А ведь может быть, что мои пени и жалобы в адрес Пушкина и Гоголя и впрямь смешны, беспочвенны: если бы да кабы. Во всяком случае, нагулявшись за плугом или по болдинским лесам, они имели вдохновение, я же — лишь идеомоторное возбуждение. Что это так — думал под душем. Горячая, потом холодная вода, пар, грубая мочалка произвели должное термостатическое воздействие на организм и, главным образом, на разгоряченную нездоровым соперничеством голову. Я досуха вытерся полотенцем, сменил постельное белье, босиком с удовольствием прохаживаясь по чистому полу и подумывая, а имеет ли смысл выплескивать на бумагу то, что по глупости считаю вдохновением и что на поверку, под контрастным душем, оказывается в компетенции участкового психиатра. Тут уж, кстати, вспомнился и Поприщин, герой (и создатель которого) конституционно близки многим русским, вышедшим из шинели. И автору тоже.

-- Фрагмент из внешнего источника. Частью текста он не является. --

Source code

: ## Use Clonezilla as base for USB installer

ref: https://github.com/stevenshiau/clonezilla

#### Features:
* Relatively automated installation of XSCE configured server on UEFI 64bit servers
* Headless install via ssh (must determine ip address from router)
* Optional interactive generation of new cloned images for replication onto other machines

Вот и Автор появился, вытесняет это изначально неудачное «я»: милое дело, вползаем в эпику. В джинсах и в чистой шелковой рубашке в голубой горошек. Благоухающий шампунем и немецким мылом. Причесанный. Почти уже умиротворенный. Вот такой он, Автор. Он садится за стол и пишет первую главу, в которой нудно говорит о психологии литературного творчества, модной заразе от Борхеса и психоаналитиков, и в ней нет никакого сюжетного движения. И будет ли продолжение?.. А пока что ясно, что «я», а также Автор и герой в этом эскизе — библиографы, что они (все трое) пописывают, чтобы быть ближе к автору, и что дело происходит в апреле накануне Пасхи.